All entries below are to be returned exactly, with pictures left out.
++++ Records to use ++++
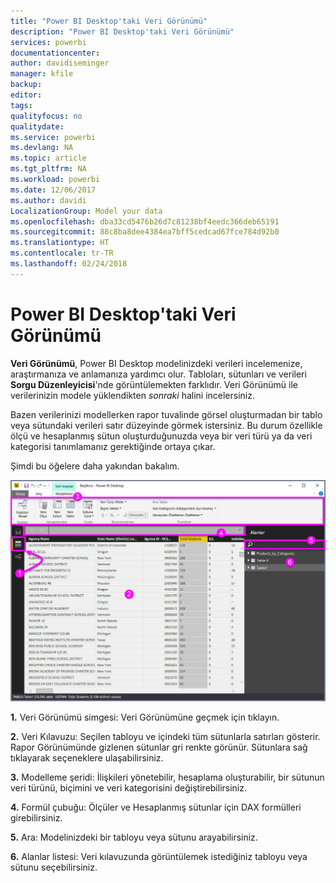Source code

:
 ```yaml
---
title: "Power BI Desktop'taki Veri Görünümü"
description: "Power BI Desktop'taki Veri Görünümü"
services: powerbi
documentationcenter: 
author: davidiseminger
manager: kfile
backup: 
editor: 
tags: 
qualityfocus: no
qualitydate: 
ms.service: powerbi
ms.devlang: NA
ms.topic: article
ms.tgt_pltfrm: NA
ms.workload: powerbi
ms.date: 12/06/2017
ms.author: davidi
LocalizationGroup: Model your data
ms.openlocfilehash: dba33cd5476b26d7c81238bf4eedc366deb65191
ms.sourcegitcommit: 88c8ba8dee4384ea7bff5cedcad67fce784d92b0
ms.translationtype: HT
ms.contentlocale: tr-TR
ms.lasthandoff: 02/24/2018
---
```

# <a name="data-view-in-power-bi-desktop"></a>Power BI Desktop'taki Veri Görünümü
**Veri Görünümü**, Power BI Desktop modelinizdeki verileri incelemenize, araştırmanıza ve anlamanıza yardımcı olur. Tabloları, sütunları ve verileri **Sorgu Düzenleyicisi**'nde görüntülemekten farklıdır. Veri Görünümü ile verilerinizin modele yüklendikten *sonraki* halini incelersiniz.

Bazen verilerinizi modellerken rapor tuvalinde görsel oluşturmadan bir tablo veya sütundaki verileri satır düzeyinde görmek istersiniz. Bu durum özellikle ölçü ve hesaplanmış sütun oluşturduğunuzda veya bir veri türü ya da veri kategorisi tanımlamanız gerektiğinde ortaya çıkar.

Şimdi bu öğelere daha yakından bakalım.

![](media/desktop-data-view/dataview_fullscreen.png)

**1.** Veri Görünümü simgesi: Veri Görünümüne geçmek için tıklayın.

**2.** Veri Kılavuzu: Seçilen tabloyu ve içindeki tüm sütunlarla satırları gösterir. Rapor Görünümünde gizlenen sütunlar gri renkte görünür. Sütunlara sağ tıklayarak seçeneklere ulaşabilirsiniz.

**3.** Modelleme şeridi: İlişkileri yönetebilir, hesaplama oluşturabilir, bir sütunun veri türünü, biçimini ve veri kategorisini değiştirebilirsiniz.

**4.** Formül çubuğu: Ölçüler ve Hesaplanmış sütunlar için DAX formülleri girebilirsiniz.

**5.** Ara: Modelinizdeki bir tabloyu veya sütunu arayabilirsiniz.

**6.** Alanlar listesi: Veri kılavuzunda görüntülemek istediğiniz tabloyu veya sütunu seçebilirsiniz.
++++
» **Answer section**:
Source code

:
 ```yaml
---
title: "Power BI Desktop'taki Veri Görünümü"
description: "Power BI Desktop'taki Veri Görünümü"
services: powerbi
documentationcenter: 
author: davidiseminger
manager: kfile
backup: 
editor: 
tags: 
qualityfocus: no
qualitydate: 
ms.service: powerbi
ms.devlang: NA
ms.topic: article
ms.tgt_pltfrm: NA
ms.workload: powerbi
ms.date: 12/06/2017
ms.author: davidi
LocalizationGroup: Model your data
ms.openlocfilehash: dba33cd5476b26d7c81238bf4eedc366deb65191
ms.sourcegitcommit: 88c8ba8dee4384ea7bff5cedcad67fce784d92b0
ms.translationtype: HT
ms.contentlocale: tr-TR
ms.lasthandoff: 02/24/2018
---
```

# <a name="data-view-in-power-bi-desktop"></a>Power BI Desktop'taki Veri Görünümü
**Veri Görünümü**, Power BI Desktop modelinizdeki verileri incelemenize, araştırmanıza ve anlamanıza yardımcı olur. Tabloları, sütunları ve verileri **Sorgu Düzenleyicisi**'nde görüntülemekten farklıdır. Veri Görünümü ile verilerinizin modele yüklendikten *sonraki* halini incelersiniz.

Bazen verilerinizi modellerken rapor tuvalinde görsel oluşturmadan bir tablo veya sütundaki verileri satır düzeyinde görmek istersiniz. Bu durum özellikle ölçü ve hesaplanmış sütun oluşturduğunuzda veya bir veri türü ya da veri kategorisi tanımlamanız gerektiğinde ortaya çıkar.

Şimdi bu öğelere daha yakından bakalım.

![](media/desktop-data-view/dataview_fullscreen.png)

**1.** Veri Görünümü simgesi: Veri Görünümüne geçmek için tıklayın.

**2.** Veri Kılavuzu: Seçilen tabloyu ve içindeki tüm sütunlarla satırları gösterir. Rapor Görünümünde gizlenen sütunlar gri renkte görünür. Sütunlara sağ tıklayarak seçeneklere ulaşabilirsiniz.

**3.** Modelleme şeridi: İlişkileri yönetebilir, hesaplama oluşturabilir, bir sütunun veri türünü, biçimini ve veri kategorisini değiştirebilirsiniz.

**4.** Formül çubuğu: Ölçüler ve Hesaplanmış sütunlar için DAX formülleri girebilirsiniz.

**5.** Ara: Modelinizdeki bir tabloyu veya sütunu arayabilirsiniz.

**6.** Alanlar listesi: Veri kılavuzunda görüntülemek istediğiniz tabloyu veya sütunu seçebilirsiniz.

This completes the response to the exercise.